At the time, the processing of visa applications was very delayed in Istanbul. So the scholars would need to travel elsewhere to complete this critical, final step. For Budraitskis, it meant going to Belgrade, in Serbia, and for Matveev, to Berlin — cities where each scholar had friends to visit while they waited.
Matveev arrived in Berlin with a Schengen visa, which allows a person to travel freely within a section of Europe for up to 90 days. For a U.S. visa, Matveev was told to wait in Berlin, in case officials needed more information.
He waited days, then weeks. Then his request was put on hold; U.S. authorities needed to dig deeper into his Russian ties. Unfortunately, his Schengen visa, which allowed him to apply for U.S. papers, was about to expire.
The U.S. consulate told him it could take many months for the U.S. visa approval to come through — if it came through at all. The clock was ticking, and all Matveev could do was wait.
“At that point,” added Blanton, “I didn't know if we would be able to square the circle.”
Finally, just a few days before his Schengen visa expired, Matveev was granted papers to stay in the U.S. and make a new home in Berkeley, for two years.
“He was lucky,” Yurchak said. “We were lucky.”
People at Berkeley ‘cared about us’
Last February, Budraitskis was the first to arrive in the Bay Area. Yurchak and Riley, the sociology professor, met Budraitskis and his wife at San Francisco International Airport.
Matveev arrived two months later. He remembers the pangs of anxiety as he waited in line for airport customs at SFO and the wave of relief when he passed through the checkpoint. That was the moment, he said, when he could finally “relax a little bit.”
“We knew there were people here who cared about us. They were willing to help us in any way,” Matveev said. “That was a big thing. … It made everything much easier.”
There are still pangs of homesickness, but the scholars continue to start each day with Zoom calls that criss-cross oceans — mostly with loved ones, sometimes with European journalists.
Earlier in the war, Matveev and Budraitskis gave interviews to reporters, always from undisclosed locations because they feared retribution. Speaking and writing openly, now that they’re in the U.S., is an enormous relief, they said.
Visiting scholars can’t teach classes in the U.S., but they can give talks. At Berkeley, Matveev and Budraitskis did so in April in a packed lecture room in Dwinelle Hall. Organized by the Program in Critical Theory, it was the first of several talks they plan to give, and it will be published this winter in the peer-reviewed journal Qui Parle.
“I'd like people to understand that there is a sizable and very sophisticated form of oppositional thought and activity in Russia,” said Yurchak, who moderated the event last spring. “It's not all a brainwashed authoritarian society.

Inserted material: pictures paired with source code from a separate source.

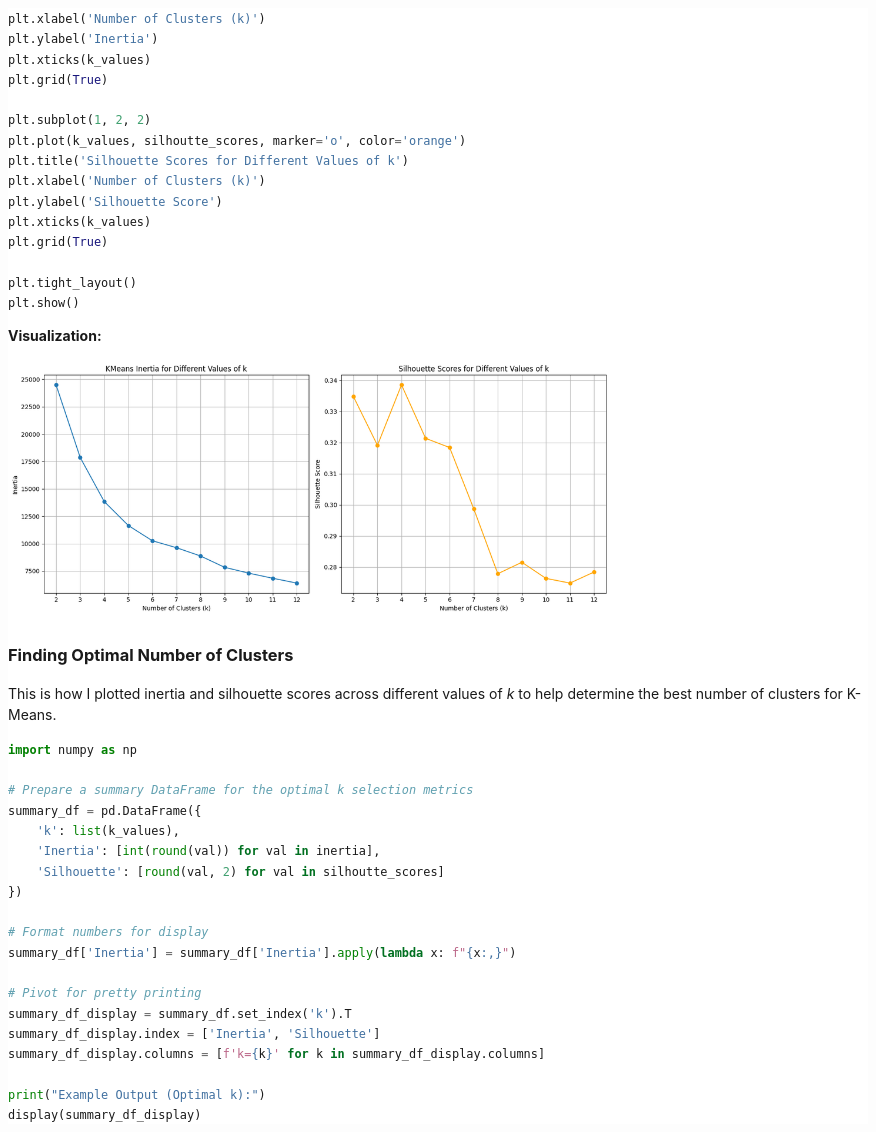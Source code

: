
 ```python
plt.xlabel('Number of Clusters (k)')
plt.ylabel('Inertia')
plt.xticks(k_values)
plt.grid(True)

plt.subplot(1, 2, 2)
plt.plot(k_values, silhoutte_scores, marker='o', color='orange')
plt.title('Silhouette Scores for Different Values of k')
plt.xlabel('Number of Clusters (k)')
plt.ylabel('Silhouette Score')
plt.xticks(k_values)
plt.grid(True)

plt.tight_layout()
plt.show()
```
**Visualization:**

<img src="Images/k_means_and_silhoutte.png" alt="K-Means and Silhouette Plot" width="70%">

### Finding Optimal Number of Clusters

This is how  I plotted inertia and silhouette scores across different values of _k_ to help determine the best number of clusters for K-Means.

```python
import numpy as np

# Prepare a summary DataFrame for the optimal k selection metrics
summary_df = pd.DataFrame({
    'k': list(k_values),
    'Inertia': [int(round(val)) for val in inertia],
    'Silhouette': [round(val, 2) for val in silhoutte_scores]
})

# Format numbers for display
summary_df['Inertia'] = summary_df['Inertia'].apply(lambda x: f"{x:,}")

# Pivot for pretty printing
summary_df_display = summary_df.set_index('k').T
summary_df_display.index = ['Inertia', 'Silhouette']
summary_df_display.columns = [f'k={k}' for k in summary_df_display.columns]

print("Example Output (Optimal k):")
display(summary_df_display)
```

It's much more complex, and there are a lot of incredible artists, intellectuals, academics, activists, many of them young people who are very committed to a democratic society.”
While their journey to Berkeley had high-stakes challenges, Matveev and Budraitskis are quick to point out that Ukrainians who have suffered so much loss because of Putin’s war are the “main victims” — the ones the U.S. and world must not forget.
During their two years at Berkeley, Matveev and Budraitskis are co-writing a book — a new history interlaced with their own observations on Russia’s recent rise to power, embrace of authoritarianism and threats to the future of democracy worldwide.
They’ll also keep producing their podcast critiquing Putin’s regime and his actions against Ukraine. It’s part of their quest to tell listeners anyone, anywhere in the world, who will listen about what’s happening in Russia.
“There should be no illusions that peace, enduring peace, is possible with this government,” Matveev said. “It just will not happen. It's an objective reality. It will not happen when these people are still in power.”